The potential of psychedelic substances to treat mental illness is of significant clinical and societal interest, leading to academic and industry-based research to test their effects. Partly, such research was conducted to fulfil requirements of government agencies such as the European Medicines Agency (EMA) and the Food and Drug Administration (FDA), that have started defining requirements and pathways to regulate psychedelic treatments. It is expected that such requirements will involve elements related to psychotherapeutic components of such treatments, which will require standardized reporting of such methods. Here, I will present the results of a systematic review summarising the quality of reporting on psychological interventions in original studies on psychedelic-assisted psychotherapy. We reviewed 45 studies assessing psilocybin, 3,4-methylenedioxymethamphetamine (MDMA), lysergic acid diethylamide (known as LSD), or ayahuasca, for the treatment of mental disorders. Our findings support that psychological interventions were done heterogeneously across studies, and completeness of information reported about these interventions was mostly low, according to an adaptation of the Template for Intervention Description and Replication checklist.
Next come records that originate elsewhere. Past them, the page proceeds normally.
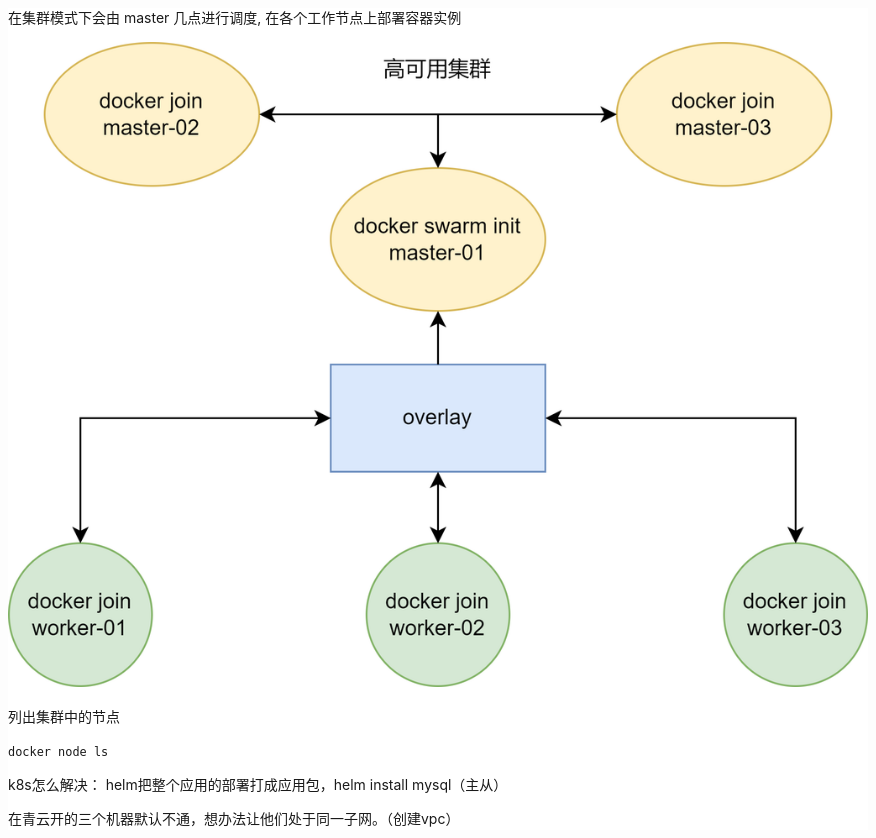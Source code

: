 
在集群模式下会由 master 几点进行调度, 在各个工作节点上部署容器实例



![docker-cluster](assets/009_docker-compose/docker-cluster.png)





列出集群中的节点

```shell
docker node ls
```







k8s怎么解决： helm把整个应用的部署打成应用包，helm install mysql（主从）



在青云开的三个机器默认不通，想办法让他们处于同一子网。（创建vpc）
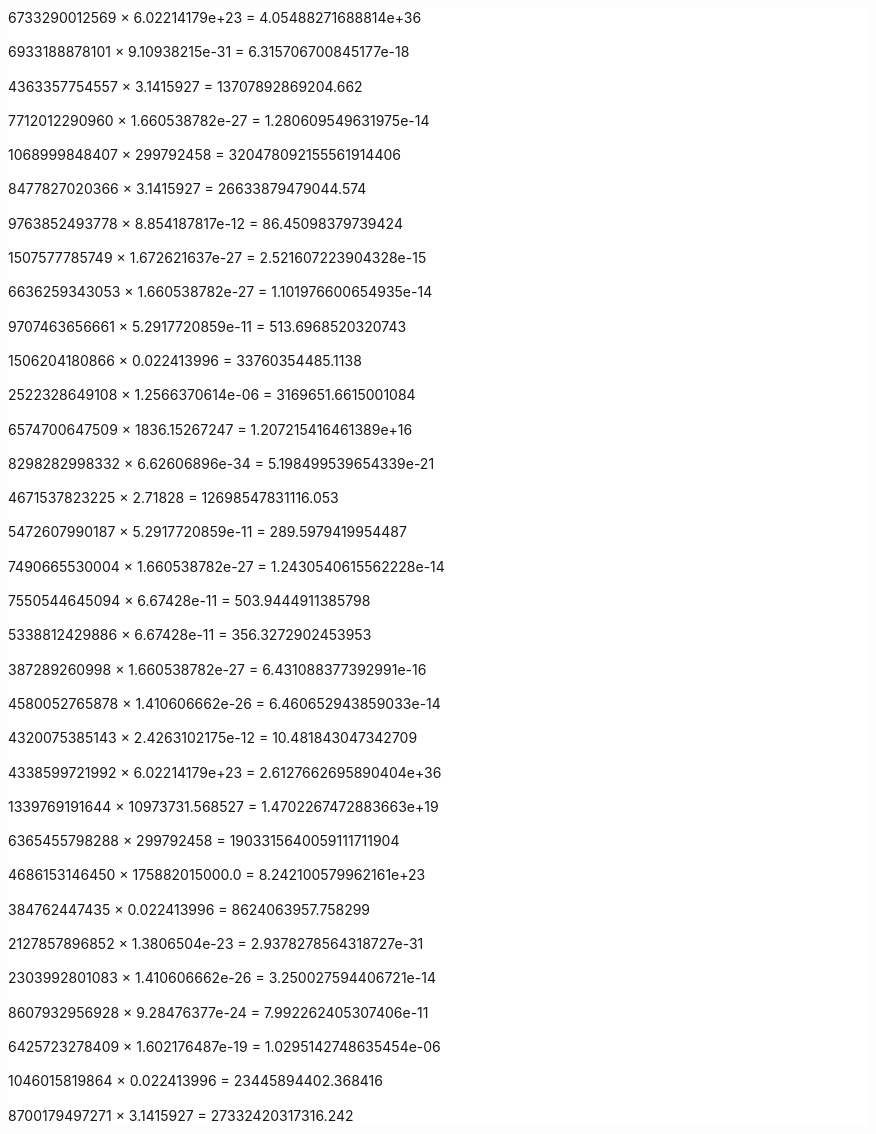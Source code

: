 6733290012569 × 6.02214179e+23 = 4.05488271688814e+36

6933188878101 × 9.10938215e-31 = 6.315706700845177e-18

4363357754557 × 3.1415927 = 13707892869204.662

7712012290960 × 1.660538782e-27 = 1.280609549631975e-14

1068999848407 × 299792458 = 320478092155561914406

8477827020366 × 3.1415927 = 26633879479044.574

9763852493778 × 8.854187817e-12 = 86.45098379739424

1507577785749 × 1.672621637e-27 = 2.521607223904328e-15

6636259343053 × 1.660538782e-27 = 1.101976600654935e-14

9707463656661 × 5.2917720859e-11 = 513.6968520320743

1506204180866 × 0.022413996 = 33760354485.1138

2522328649108 × 1.2566370614e-06 = 3169651.6615001084

6574700647509 × 1836.15267247 = 1.207215416461389e+16

8298282998332 × 6.62606896e-34 = 5.198499539654339e-21

4671537823225 × 2.71828 = 12698547831116.053

5472607990187 × 5.2917720859e-11 = 289.5979419954487

7490665530004 × 1.660538782e-27 = 1.2430540615562228e-14

7550544645094 × 6.67428e-11 = 503.9444911385798

5338812429886 × 6.67428e-11 = 356.3272902453953

387289260998 × 1.660538782e-27 = 6.431088377392991e-16

4580052765878 × 1.410606662e-26 = 6.460652943859033e-14

4320075385143 × 2.4263102175e-12 = 10.481843047342709

4338599721992 × 6.02214179e+23 = 2.6127662695890404e+36

1339769191644 × 10973731.568527 = 1.4702267472883663e+19

6365455798288 × 299792458 = 1903315640059111711904

4686153146450 × 175882015000.0 = 8.242100579962161e+23

384762447435 × 0.022413996 = 8624063957.758299

2127857896852 × 1.3806504e-23 = 2.9378278564318727e-31

2303992801083 × 1.410606662e-26 = 3.250027594406721e-14

8607932956928 × 9.28476377e-24 = 7.992262405307406e-11

6425723278409 × 1.602176487e-19 = 1.0295142748635454e-06

1046015819864 × 0.022413996 = 23445894402.368416

8700179497271 × 3.1415927 = 27332420317316.242
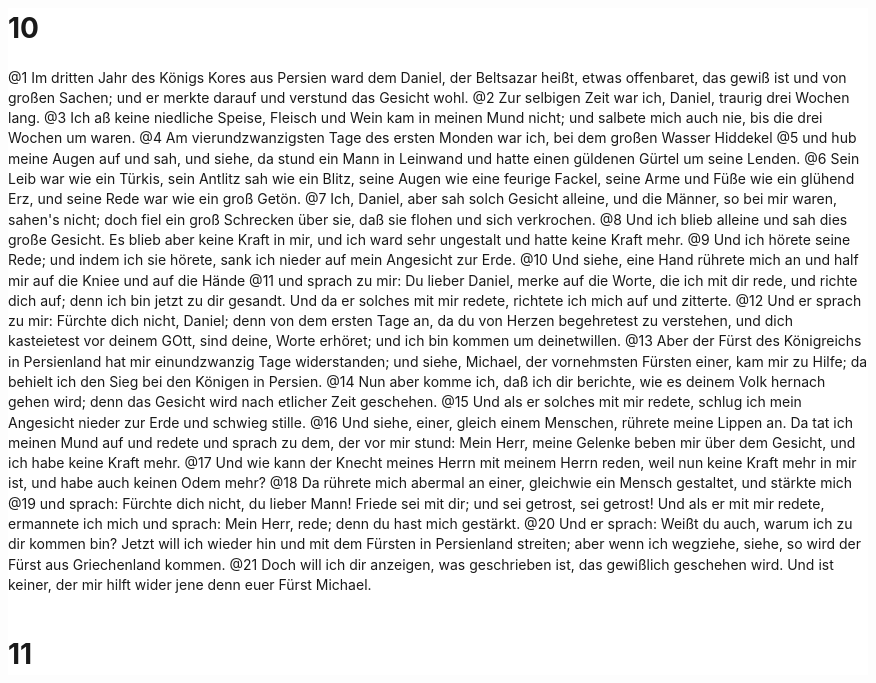 # 10
@1 Im dritten Jahr des Königs Kores aus Persien ward dem Daniel, der Beltsazar heißt, etwas offenbaret, das gewiß ist und von großen Sachen; und er merkte darauf und verstund das Gesicht wohl. @2 Zur selbigen Zeit war ich, Daniel, traurig drei Wochen lang. @3 Ich aß keine niedliche Speise, Fleisch und Wein kam in meinen Mund nicht; und salbete mich auch nie, bis die drei Wochen um waren. @4 Am vierundzwanzigsten Tage des ersten Monden war ich, bei dem großen Wasser Hiddekel @5 und hub meine Augen auf und sah, und siehe, da stund ein Mann in Leinwand und hatte einen güldenen Gürtel um seine Lenden. @6 Sein Leib war wie ein Türkis, sein Antlitz sah wie ein Blitz, seine Augen wie eine feurige Fackel, seine Arme und Füße wie ein glühend Erz, und seine Rede war wie ein groß Getön. @7 Ich, Daniel, aber sah solch Gesicht alleine, und die Männer, so bei mir waren, sahen's nicht; doch fiel ein groß Schrecken über sie, daß sie flohen und sich verkrochen. @8 Und ich blieb alleine und sah dies große Gesicht. Es blieb aber keine Kraft in mir, und ich ward sehr ungestalt und hatte keine Kraft mehr. @9 Und ich hörete seine Rede; und indem ich sie hörete, sank ich nieder auf mein Angesicht zur Erde. @10 Und siehe, eine Hand rührete mich an und half mir auf die Kniee und auf die Hände @11 und sprach zu mir: Du lieber Daniel, merke auf die Worte, die ich mit dir rede, und richte dich auf; denn ich bin jetzt zu dir gesandt. Und da er solches mit mir redete, richtete ich mich auf und zitterte. @12 Und er sprach zu mir: Fürchte dich nicht, Daniel; denn von dem ersten Tage an, da du von Herzen begehretest zu verstehen, und dich kasteietest vor deinem GOtt, sind deine, Worte erhöret; und ich bin kommen um deinetwillen. @13 Aber der Fürst des Königreichs in Persienland hat mir einundzwanzig Tage widerstanden; und siehe, Michael, der vornehmsten Fürsten einer, kam mir zu Hilfe; da behielt ich den Sieg bei den Königen in Persien. @14 Nun aber komme ich, daß ich dir berichte, wie es deinem Volk hernach gehen wird; denn das Gesicht wird nach etlicher Zeit geschehen. @15 Und als er solches mit mir redete, schlug ich mein Angesicht nieder zur Erde und schwieg stille. @16 Und siehe, einer, gleich einem Menschen, rührete meine Lippen an. Da tat ich meinen Mund auf und redete und sprach zu dem, der vor mir stund: Mein Herr, meine Gelenke beben mir über dem Gesicht, und ich habe keine Kraft mehr. @17 Und wie kann der Knecht meines Herrn mit meinem Herrn reden, weil nun keine Kraft mehr in mir ist, und habe auch keinen Odem mehr? @18 Da rührete mich abermal an einer, gleichwie ein Mensch gestaltet, und stärkte mich @19 und sprach: Fürchte dich nicht, du lieber Mann! Friede sei mit dir; und sei getrost, sei getrost! Und als er mit mir redete, ermannete ich mich und sprach: Mein Herr, rede; denn du hast mich gestärkt. @20 Und er sprach: Weißt du auch, warum ich zu dir kommen bin? Jetzt will ich wieder hin und mit dem Fürsten in Persienland streiten; aber wenn ich wegziehe, siehe, so wird der Fürst aus Griechenland kommen. @21 Doch will ich dir anzeigen, was geschrieben ist, das gewißlich geschehen wird. Und ist keiner, der mir hilft wider jene denn euer Fürst Michael.

# 11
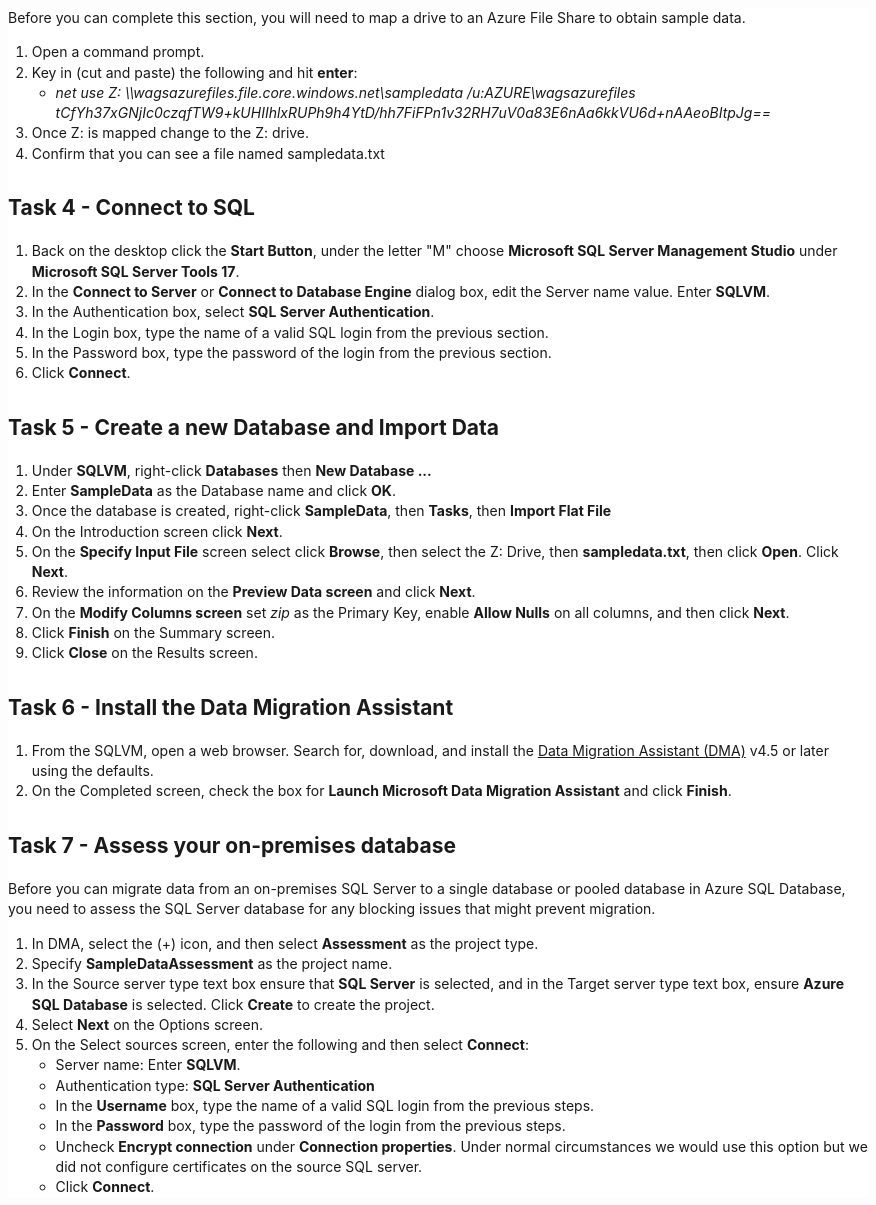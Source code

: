 Before you can complete this section, you will need to map a drive to an Azure File Share to obtain sample data.

1. Open a command prompt.
2. Key in (cut and paste) the following and hit **enter**:
    * *net use Z: \\\wagsazurefiles.file.core.windows.net\sampledata /u:AZURE\wagsazurefiles tCfYh37xGNjIc0czqfTW9+kUHIIhlxRUPh9h4YtD/hh7FiFPn1v32RH7uV0a83E6nAa6kkVU6d+nAAeoBItpJg==*
3. Once Z: is mapped change to the Z: drive.
4. Confirm that you can see a file named sampledata.txt

## Task 4 - Connect to SQL

1. Back on the desktop click the **Start Button**,  under the letter "M" choose **Microsoft SQL Server Management Studio** under **Microsoft SQL Server Tools 17**.
2. In the **Connect to Server** or **Connect to Database Engine** dialog box, edit the Server name value. Enter **SQLVM**.
3. In the Authentication box, select **SQL Server Authentication**.
4. In the Login box, type the name of a valid SQL login from the previous section.
5. In the Password box, type the password of the login from the previous section.
6. Click **Connect**.

## Task 5 - Create a new Database and Import Data

1. Under **SQLVM**, right-click **Databases** then **New Database ...**
2. Enter **SampleData** as the Database name and click **OK**.
3. Once the database is created, right-click **SampleData**, then **Tasks**, then **Import Flat File**
4. On the Introduction screen click **Next**.
5. On the **Specify Input File** screen select click **Browse**, then select  the Z: Drive, then **sampledata.txt**, then click **Open**.  Click **Next**.
6. Review the information on the **Preview Data screen** and click **Next**.
7. On the **Modify Columns screen** set *zip* as the Primary Key, enable **Allow Nulls** on all columns, and then click **Next**.
8. Click **Finish** on the Summary screen.
9. Click **Close** on the Results screen.

## Task 6 - Install the Data Migration Assistant

1. From the SQLVM, open a web browser.  Search for, download,  and install the [Data Migration Assistant (DMA)](https://www.microsoft.com/download/details.aspx?id=53595) v4.5 or later using the defaults.
2. On the Completed screen, check the box for **Launch Microsoft Data Migration Assistant** and click **Finish**.

## Task 7 - Assess your on-premises database

Before you can migrate data from an on-premises SQL Server  to a single database or pooled database in Azure SQL Database, you need to assess the SQL Server database for any blocking issues that might prevent migration.

1. In DMA, select the  (+) icon, and then select  **Assessment** as the project type.
2. Specify **SampleDataAssessment** as the project name.
3. In the Source server type text box ensure that  **SQL Server** is selected, and in the Target server type text box, ensure **Azure SQL Database** is selected. Click  **Create** to create the project.
4. Select **Next** on the Options screen.
5. On the Select sources screen, enter the following and then select **Connect**:
    * Server name: Enter **SQLVM**.
    * Authentication type: **SQL Server Authentication**
    * In the **Username** box, type the name of a valid SQL login from the previous steps.
    * In the **Password** box, type the password of the login from the previous steps.
    * Uncheck **Encrypt connection** under **Connection properties**.  Under normal circumstances we would use this option but we did not configure certificates on the source SQL server.
    * Click **Connect**.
In studies including MDMA, psychotherapy was more homogeneous and more procedural details were provided. We thus propose that improved reporting on psychological interventions of psychedelic treatments are necessary to support replicability, generalisability, and accurate interpretation of research. Furthermore, improved reporting practices are expected to enhance feasibility and safety of future clinical research and real-world implementation of treatments.